No.3430ムーブメントとQUAI DES BERGUESムーブメントSXH1の詳細比較

 By : CC Fan
納品されたチャペック(CZAPEK)のケ・デ・ベルク(QUAI DES BERGUES)は現在パワリザーブと精度のテストを行っています。
とりあえず一週間の累積精度を求めるために30日にフルに巻き、現在残り4日になっています。
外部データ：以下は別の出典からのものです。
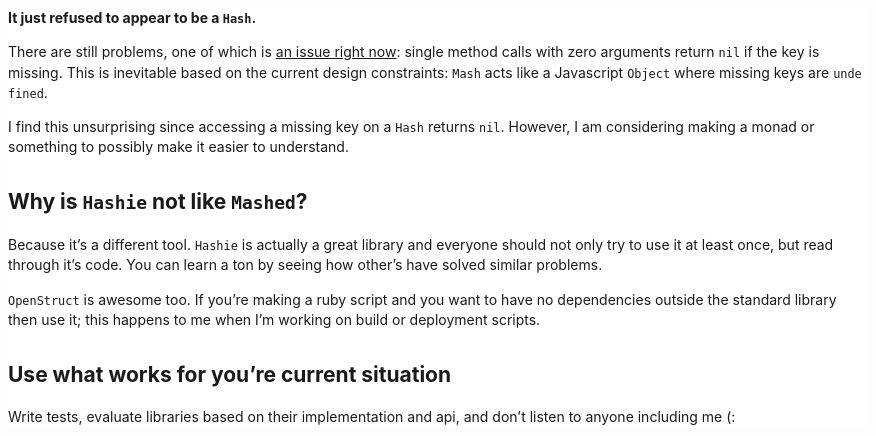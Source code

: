 **It just refused to appear to be a `Hash`.**

There are still problems, one of which is [an issue right now](https://github.com/myobie/mashed/issues/4): single method calls with zero arguments return `nil` if the key is missing. This is inevitable based on the current design constraints: `Mash` acts like a Javascript `Object` where missing keys are `undefined`.

I find this unsurprising since accessing a missing key on a `Hash` returns `nil`. However, I am considering making a monad or something to possibly make it easier to understand.

## Why is `Hashie` not like `Mashed`?

Because it’s a different tool. `Hashie` is actually a great library and everyone should not only try to use it at least once, but read through it’s code. You can learn a ton by seeing how other’s have solved similar problems.

`OpenStruct` is awesome too. If you’re making a ruby script and you want to have no dependencies outside the standard library then use it; this happens to me when I’m working on build or deployment scripts.

## Use what works for you’re current situation

Write tests, evaluate libraries based on their implementation and api, and don’t listen to anyone including me (: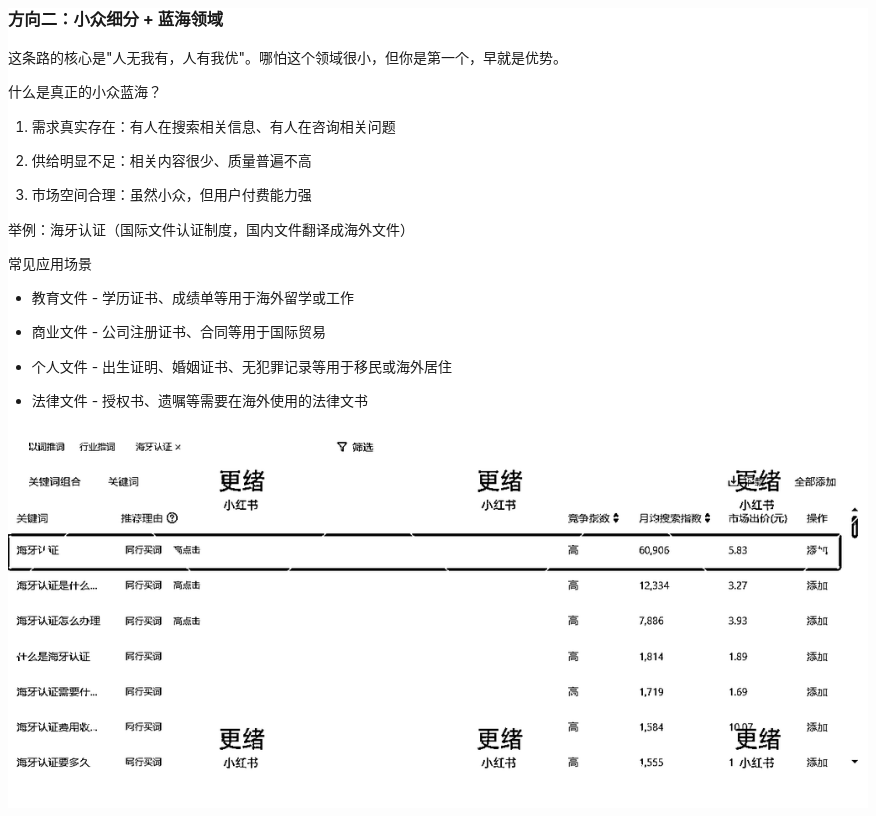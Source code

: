 ### 方向二：小众细分 + 蓝海领域

这条路的核心是"人无我有，人有我优"。哪怕这个领域很小，但你是第一个，早就是优势。

什么是真正的小众蓝海？

1.  需求真实存在：有人在搜索相关信息、有人在咨询相关问题

1.  供给明显不足：相关内容很少、质量普遍不高

1.  市场空间合理：虽然小众，但用户付费能力强

举例：海牙认证（国际文件认证制度，国内文件翻译成海外文件）

常见应用场景

*   教育文件 - 学历证书、成绩单等用于海外留学或工作

*   商业文件 - 公司注册证书、合同等用于国际贸易

*   个人文件 - 出生证明、婚姻证书、无犯罪记录等用于移民或海外居住

*   法律文件 - 授权书、遗嘱等需要在海外使用的法律文书

![](img/387d9cd3ee38791c434d2f6785eba215.png)

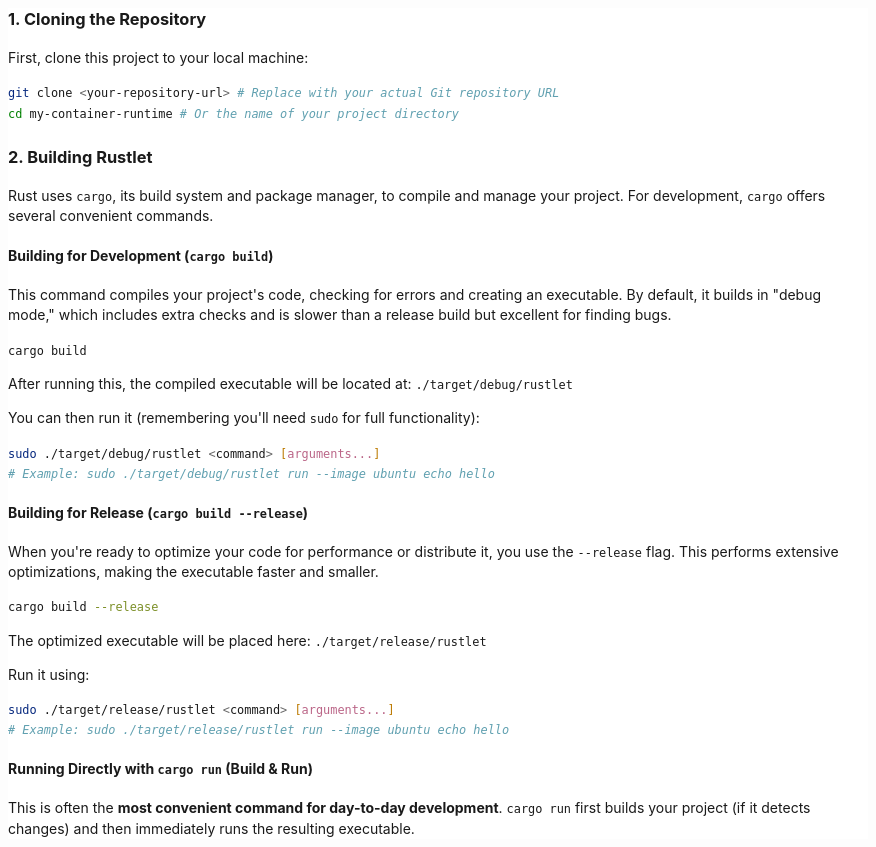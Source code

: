 ### 1. Cloning the Repository

First, clone this project to your local machine:

```bash
git clone <your-repository-url> # Replace with your actual Git repository URL
cd my-container-runtime # Or the name of your project directory
```



### 2. Building Rustlet

Rust uses `cargo`, its build system and package manager, to compile and manage your project. For development, `cargo` offers several convenient commands.

#### Building for Development (`cargo build`)

This command compiles your project's code, checking for errors and creating an executable. By default, it builds in "debug mode," which includes extra checks and is slower than a release build but excellent for finding bugs.

```bash
cargo build
```

After running this, the compiled executable will be located at:
`./target/debug/rustlet`

You can then run it (remembering you'll need `sudo` for full functionality):

```bash
sudo ./target/debug/rustlet <command> [arguments...]
# Example: sudo ./target/debug/rustlet run --image ubuntu echo hello
```

#### Building for Release (`cargo build --release`)

When you're ready to optimize your code for performance or distribute it, you use the `--release` flag. This performs extensive optimizations, making the executable faster and smaller.

```bash
cargo build --release
```

The optimized executable will be placed here:
`./target/release/rustlet`

Run it using:

```bash
sudo ./target/release/rustlet <command> [arguments...]
# Example: sudo ./target/release/rustlet run --image ubuntu echo hello
```

#### Running Directly with `cargo run` (Build & Run)

This is often the **most convenient command for day-to-day development**. `cargo run` first builds your project (if it detects changes) and then immediately runs the resulting executable.
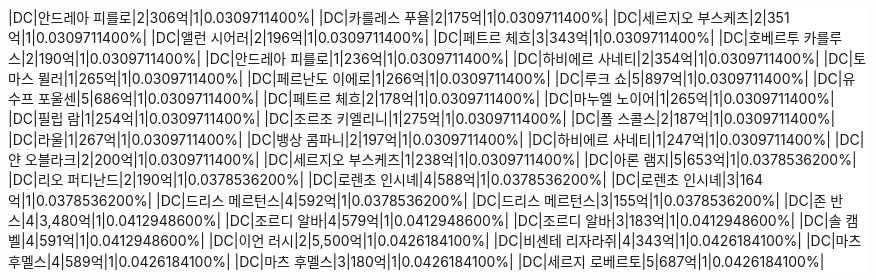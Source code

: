 |DC|안드레아 피를로|2|306억|1|0.0309711400%|
|DC|카를레스 푸욜|2|175억|1|0.0309711400%|
|DC|세르지오 부스케츠|2|351억|1|0.0309711400%|
|DC|앨런 시어러|2|196억|1|0.0309711400%|
|DC|페트르 체흐|3|343억|1|0.0309711400%|
|DC|호베르투 카를루스|2|190억|1|0.0309711400%|
|DC|안드레아 피를로|1|236억|1|0.0309711400%|
|DC|하비에르 사네티|2|354억|1|0.0309711400%|
|DC|토마스 뮐러|1|265억|1|0.0309711400%|
|DC|페르난도 이에로|1|266억|1|0.0309711400%|
|DC|루크 쇼|5|897억|1|0.0309711400%|
|DC|유수프 포울센|5|686억|1|0.0309711400%|
|DC|페트르 체흐|2|178억|1|0.0309711400%|
|DC|마누엘 노이어|1|265억|1|0.0309711400%|
|DC|필립 람|1|254억|1|0.0309711400%|
|DC|조르조 키엘리니|1|275억|1|0.0309711400%|
|DC|폴 스콜스|2|187억|1|0.0309711400%|
|DC|라울|1|267억|1|0.0309711400%|
|DC|뱅상 콤파니|2|197억|1|0.0309711400%|
|DC|하비에르 사네티|1|247억|1|0.0309711400%|
|DC|얀 오블라크|2|200억|1|0.0309711400%|
|DC|세르지오 부스케츠|1|238억|1|0.0309711400%|
|DC|아론 램지|5|653억|1|0.0378536200%|
|DC|리오 퍼디난드|2|190억|1|0.0378536200%|
|DC|로렌초 인시녜|4|588억|1|0.0378536200%|
|DC|로렌초 인시녜|3|164억|1|0.0378536200%|
|DC|드리스 메르턴스|4|592억|1|0.0378536200%|
|DC|드리스 메르턴스|3|155억|1|0.0378536200%|
|DC|존 반스|4|3,480억|1|0.0412948600%|
|DC|조르디 알바|4|579억|1|0.0412948600%|
|DC|조르디 알바|3|183억|1|0.0412948600%|
|DC|솔 캠벨|4|591억|1|0.0412948600%|
|DC|이언 러시|2|5,500억|1|0.0426184100%|
|DC|비셴테 리자라쥐|4|343억|1|0.0426184100%|
|DC|마츠 후멜스|4|589억|1|0.0426184100%|
|DC|마츠 후멜스|3|180억|1|0.0426184100%|
|DC|세르지 로베르토|5|687억|1|0.0426184100%|
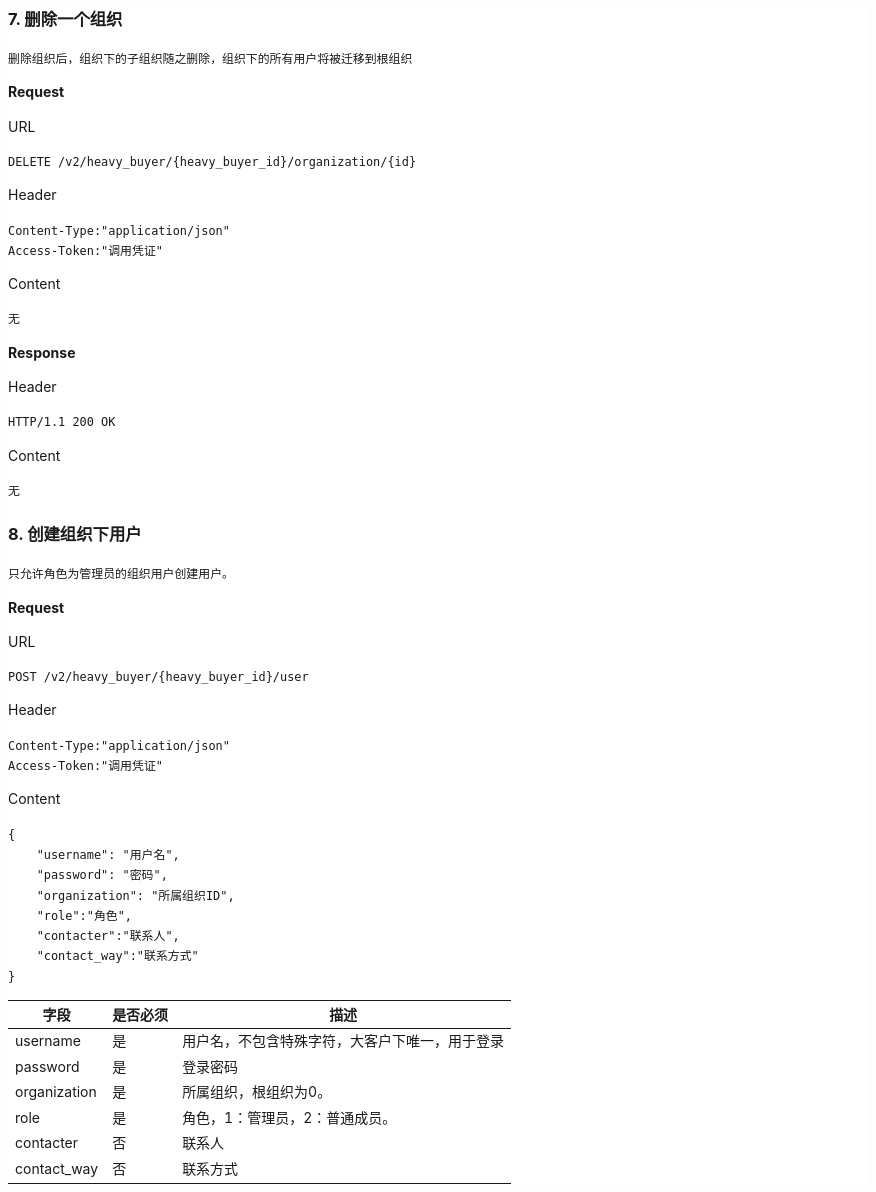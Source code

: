 ### **<a name="del_organization">7. 删除一个组织</a>**


	删除组织后，组织下的子组织随之删除，组织下的所有用户将被迁移到根组织

**Request**

URL

	DELETE /v2/heavy_buyer/{heavy_buyer_id}/organization/{id}

Header

	Content-Type:"application/json"
	Access-Token:"调用凭证"

Content

	无

**Response**

Header

	HTTP/1.1 200 OK

Content

	无

### **<a name="create_user">8. 创建组织下用户</a>**

	只允许角色为管理员的组织用户创建用户。

**Request**

URL

	POST /v2/heavy_buyer/{heavy_buyer_id}/user

Header

	Content-Type:"application/json"
	Access-Token:"调用凭证"

Content

	{
	    "username": "用户名",
	    "password": "密码",
	    "organization": "所属组织ID",
		"role":"角色",
		"contacter":"联系人",
		"contact_way":"联系方式"
	}

字段 | 是否必须 | 描述
---- | ---- | ---- 
username | 是 | 用户名，不包含特殊字符，大客户下唯一，用于登录
password | 是 | 登录密码
organization | 是 | 所属组织，根组织为0。
role | 是 | 角色，1：管理员，2：普通成员。
contacter | 否 | 联系人 
contact_way | 否 | 联系方式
さて、納品時に観察したところ、4番車相当(秒の歯車・1分で1回転)が二つあり、その間はピニオンで繋がっている輪列と言う事が分かりました。
なぜこのような構成になったのか何か説明できないかと考えた結果、もしかするとデザインモチーフとなったNo.3430ムーブメントから引き継いでいるのでは?と思ったので、改めてNo.3430のムーブメントと比較してみました。


No.3430ムーブメント各部の名称(推測)

推測ベースでNo.3430のムーブメントの写真に各部の名称を追記したものです。
香箱からのトルク伝達を追っていくと、4番車(4番車1)とガンギ車の間に歯車が見えず、おそらく地板の下に埋まっていると予想される個所(4番車2)があり、背の高いピニオンで連結されているようです。
分からないのはスモールセコンドでピニオンが軸になっているようにも見えますが、それだと回転が速すぎるような気がしますので、地板下にある4番車2が回していると思われます。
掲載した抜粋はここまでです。